Work instruction: For this exercise, reproduce each entry below exactly, excluding pictures.

Source texts of formatted documents:
= = = = =

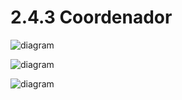 # 2.4.3 Coordenador

![diagram](https://www.plantuml.com/plantuml/svg/0/VPBDIWCn58NtWRp35JUwQD6LC9IX8Fe05jVbDhcsmVoK_5Hz777X4_W4ys8cqqwRQfMi9lETatDkCWqHVKn6myFz_EhwXhEpk2934DOeIEE2i_2ix1ez6a0HdP_5Dqs0BnIS8SuuQnv3wjwzSY0T11KY6Mm0C40A2Sl-UQJNs2nqodnpwvoNP54wtnH87BwFmTbWbQ6TxH70cISHqIvpd25yMHSpfvLGkHUioHiLGlT50IJjZ-e-kmztsViEw7o7eii6TtQZibewaGpPw0AK_h11hMGbfXwRPon0Lcr_rxAUscqNx62TkoYzZMIVb3U_NNkYr1c6E1grf-FMCSPUBLTntDQdLaE31YOJPOLEajesXpvX2ECihpt_adDMNrs9TrIrJh2FLPVxntYuxcBwSnvJiZA_Lyw-0G00)

![diagram](https://www.plantuml.com/plantuml/svg/0/dPHDRjim48Nt0dI7QRff5tOShrh1CD84yRg8jmQ4aJIEYLAamvyqFKyNFK5Fa8jrH4cs9Ki9KXW6HCtttWmv75rRXyRvKiBz2cPNNoRpUHpP7qBjqM09c3jjrkwN9C2VP7L9SVJ1xQWai7lCIM8MHt5aA7Ue7fYwk5-no-NiwklbR3xZ__oY0f9RhKr12Wjj4a0B-N4D7nqzkoIJdisJjR2EIWoGhPyxG1nzkjNAUibrWsG0DweWCFJeXHKlVrx-alrSPsYeD51fGMa3vQY3pqf8PzZbNBkj8mU19XiKtxdQ0Xq6g7eulBLy9DOP2f5sSOmwTBvIdEJwhMisXFgbLIAKNjLCU0hlroGf5rfrgcwT3h6-svtAiHHgrrD1rMD0FgbIMDlQq07kszoWU4QpKMUPin0up_eaE2CtK4ZW5d53jiAKUDHH8D90f7KLZNRjiv8STUlTABHMy9r1KBgz7FNM6_oaXBI91xjlpeZC2mDxCjpRS6EwkyQ6I6kYKqtzExsnaydohVlLmILj7Ki6pgdl-kfE-l1uqHtIY8TTbNwqiwzk1HRJwT10d4mb9B1Oy89KiLp6qH1ScLG3ytvLEqp_eUoFrlijmkIDozu-kC6X73TiltYJqAwHwHZi8qod8v9-Dg5owGkgqbrpMlxsnz4_)

![diagram](https://www.plantuml.com/plantuml/svg/0/VPDDJiCm48NtaNA7eMnWqGXOHb5K2TerIWyGJUqfM3XsiHr-piE2W_HYE0wX8NAwYsVUUvxvhAoiG-FQHaArWPkxspInBq8Tq603o9msM_Sf2V2Th6ueJIxSCpK4ze2C9ExI94qCCOVgoQiMrSP7BD8alzVQS5B8jSa1BR3J6IuTVRXy9riVbs-5TTHW4Dd--vyWJQugT68l61emzDeAAuxVnozztJdCqAf_Mmnry3pGdeo8E7ZVcEg5udEElzRKirPlmW_b9nOoA2aKwb2eoTPXwI1zz3nXO7AA7gWCYK6sjanBD88ZfpvsLEXaOvRBPJa38LQ58iiY14R08OUYy0TIl2pFXCIWpCSC3zjDEmCfMeOiAyUGfZS8nMJBgRjYtZ_6ToOWkchmHvFdWrP-QVy__G00)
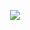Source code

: <p align="center"> <img src="https://github.com/basementstar/45death/assets/161214008/296a9b49-e845-41b8-835d-8f8be2a748fc"> </p>
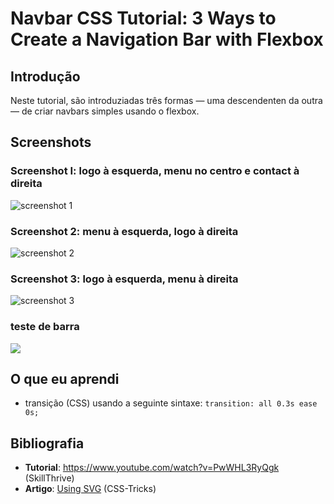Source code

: # Navbar CSS Tutorial: 3 Ways to Create a Navigation Bar with Flexbox

## Introdução

Neste tutorial, são introduziadas três formas — uma descendenten da outra — de criar navbars simples usando o flexbox.

## Screenshots

### Screenshot I: logo à esquerda, menu no centro e contact à direita

![screenshot 1](https://github.com/guiemi-learning-center/tutorial-navbar-flexbox-skillthrive/blob/master/media/screenshot_navbar_1.png)

### Screenshot 2: menu à esquerda, logo à direita

![screenshot 2](https://github.com/guiemi-learning-center/tutorial-navbar-flexbox-skillthrive/blob/master/media/screenshot_navbar_2.png)

### Screenshot 3: logo à esquerda, menu à direita

![screenshot 3](https://github.com/guiemi-learning-center/tutorial-navbar-flexbox-skillthrive/blob/master/media/screenshot_navbar_3.png)



### teste de barra

![](https://github.com/guiemi-learning-center/tutorial-navbar-flexbox-skillthrive/blob/master/media/three_bars_15.png)

## O que eu aprendi

* transição (CSS) usando a seguinte sintaxe: `transition: all 0.3s ease 0s;`

## Bibliografia

* **Tutorial**: https://www.youtube.com/watch?v=PwWHL3RyQgk (SkillThrive)
* **Artigo**: [Using SVG](https://css-tricks.com/using-svg/) (CSS-Tricks)

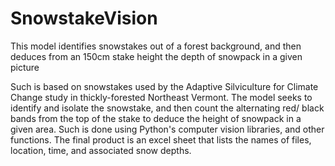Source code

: # SnowstakeVision
This model identifies snowstakes out of a forest background, and then deduces from an 150cm stake height the depth of snowpack in a given picture

Such is based on snowstakes used by the Adaptive Silviculture for Climate Change study in thickly-forested Northeast Vermont. The model seeks to identify and isolate the snowstake, and then count the alternating red/ black bands from the top of the stake to deduce the height of snowpack in a given area. Such is done using Python's computer vision libraries, and other functions. The final product is an excel sheet that lists the names of files, location, time, and associated snow depths.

= = = = =

Output:
 # 2.4.3 Coordenador

![diagram](https://www.plantuml.com/plantuml/svg/0/VPBDIWCn58NtWRp35JUwQD6LC9IX8Fe05jVbDhcsmVoK_5Hz777X4_W4ys8cqqwRQfMi9lETatDkCWqHVKn6myFz_EhwXhEpk2934DOeIEE2i_2ix1ez6a0HdP_5Dqs0BnIS8SuuQnv3wjwzSY0T11KY6Mm0C40A2Sl-UQJNs2nqodnpwvoNP54wtnH87BwFmTbWbQ6TxH70cISHqIvpd25yMHSpfvLGkHUioHiLGlT50IJjZ-e-kmztsViEw7o7eii6TtQZibewaGpPw0AK_h11hMGbfXwRPon0Lcr_rxAUscqNx62TkoYzZMIVb3U_NNkYr1c6E1grf-FMCSPUBLTntDQdLaE31YOJPOLEajesXpvX2ECihpt_adDMNrs9TrIrJh2FLPVxntYuxcBwSnvJiZA_Lyw-0G00)

![diagram](https://www.plantuml.com/plantuml/svg/0/dPHDRjim48Nt0dI7QRff5tOShrh1CD84yRg8jmQ4aJIEYLAamvyqFKyNFK5Fa8jrH4cs9Ki9KXW6HCtttWmv75rRXyRvKiBz2cPNNoRpUHpP7qBjqM09c3jjrkwN9C2VP7L9SVJ1xQWai7lCIM8MHt5aA7Ue7fYwk5-no-NiwklbR3xZ__oY0f9RhKr12Wjj4a0B-N4D7nqzkoIJdisJjR2EIWoGhPyxG1nzkjNAUibrWsG0DweWCFJeXHKlVrx-alrSPsYeD51fGMa3vQY3pqf8PzZbNBkj8mU19XiKtxdQ0Xq6g7eulBLy9DOP2f5sSOmwTBvIdEJwhMisXFgbLIAKNjLCU0hlroGf5rfrgcwT3h6-svtAiHHgrrD1rMD0FgbIMDlQq07kszoWU4QpKMUPin0up_eaE2CtK4ZW5d53jiAKUDHH8D90f7KLZNRjiv8STUlTABHMy9r1KBgz7FNM6_oaXBI91xjlpeZC2mDxCjpRS6EwkyQ6I6kYKqtzExsnaydohVlLmILj7Ki6pgdl-kfE-l1uqHtIY8TTbNwqiwzk1HRJwT10d4mb9B1Oy89KiLp6qH1ScLG3ytvLEqp_eUoFrlijmkIDozu-kC6X73TiltYJqAwHwHZi8qod8v9-Dg5owGkgqbrpMlxsnz4_)

![diagram](https://www.plantuml.com/plantuml/svg/0/VPDDJiCm48NtaNA7eMnWqGXOHb5K2TerIWyGJUqfM3XsiHr-piE2W_HYE0wX8NAwYsVUUvxvhAoiG-FQHaArWPkxspInBq8Tq603o9msM_Sf2V2Th6ueJIxSCpK4ze2C9ExI94qCCOVgoQiMrSP7BD8alzVQS5B8jSa1BR3J6IuTVRXy9riVbs-5TTHW4Dd--vyWJQugT68l61emzDeAAuxVnozztJdCqAf_Mmnry3pGdeo8E7ZVcEg5udEElzRKirPlmW_b9nOoA2aKwb2eoTPXwI1zz3nXO7AA7gWCYK6sjanBD88ZfpvsLEXaOvRBPJa38LQ58iiY14R08OUYy0TIl2pFXCIWpCSC3zjDEmCfMeOiAyUGfZS8nMJBgRjYtZ_6ToOWkchmHvFdWrP-QVy__G00)
Source code

: <p align="center"> <img src="https://github.com/basementstar/45death/assets/161214008/296a9b49-e845-41b8-835d-8f8be2a748fc"> </p>
Source code

: # Navbar CSS Tutorial: 3 Ways to Create a Navigation Bar with Flexbox

## Introdução

Neste tutorial, são introduziadas três formas — uma descendenten da outra — de criar navbars simples usando o flexbox.

## Screenshots

### Screenshot I: logo à esquerda, menu no centro e contact à direita

![screenshot 1](https://github.com/guiemi-learning-center/tutorial-navbar-flexbox-skillthrive/blob/master/media/screenshot_navbar_1.png)

### Screenshot 2: menu à esquerda, logo à direita

![screenshot 2](https://github.com/guiemi-learning-center/tutorial-navbar-flexbox-skillthrive/blob/master/media/screenshot_navbar_2.png)

### Screenshot 3: logo à esquerda, menu à direita

![screenshot 3](https://github.com/guiemi-learning-center/tutorial-navbar-flexbox-skillthrive/blob/master/media/screenshot_navbar_3.png)



### teste de barra

![](https://github.com/guiemi-learning-center/tutorial-navbar-flexbox-skillthrive/blob/master/media/three_bars_15.png)

## O que eu aprendi

* transição (CSS) usando a seguinte sintaxe: `transition: all 0.3s ease 0s;`

## Bibliografia

* **Tutorial**: https://www.youtube.com/watch?v=PwWHL3RyQgk (SkillThrive)
* **Artigo**: [Using SVG](https://css-tricks.com/using-svg/) (CSS-Tricks)

Source code

: # SnowstakeVision
This model identifies snowstakes out of a forest background, and then deduces from an 150cm stake height the depth of snowpack in a given picture

Such is based on snowstakes used by the Adaptive Silviculture for Climate Change study in thickly-forested Northeast Vermont. The model seeks to identify and isolate the snowstake, and then count the alternating red/ black bands from the top of the stake to deduce the height of snowpack in a given area. Such is done using Python's computer vision libraries, and other functions. The final product is an excel sheet that lists the names of files, location, time, and associated snow depths.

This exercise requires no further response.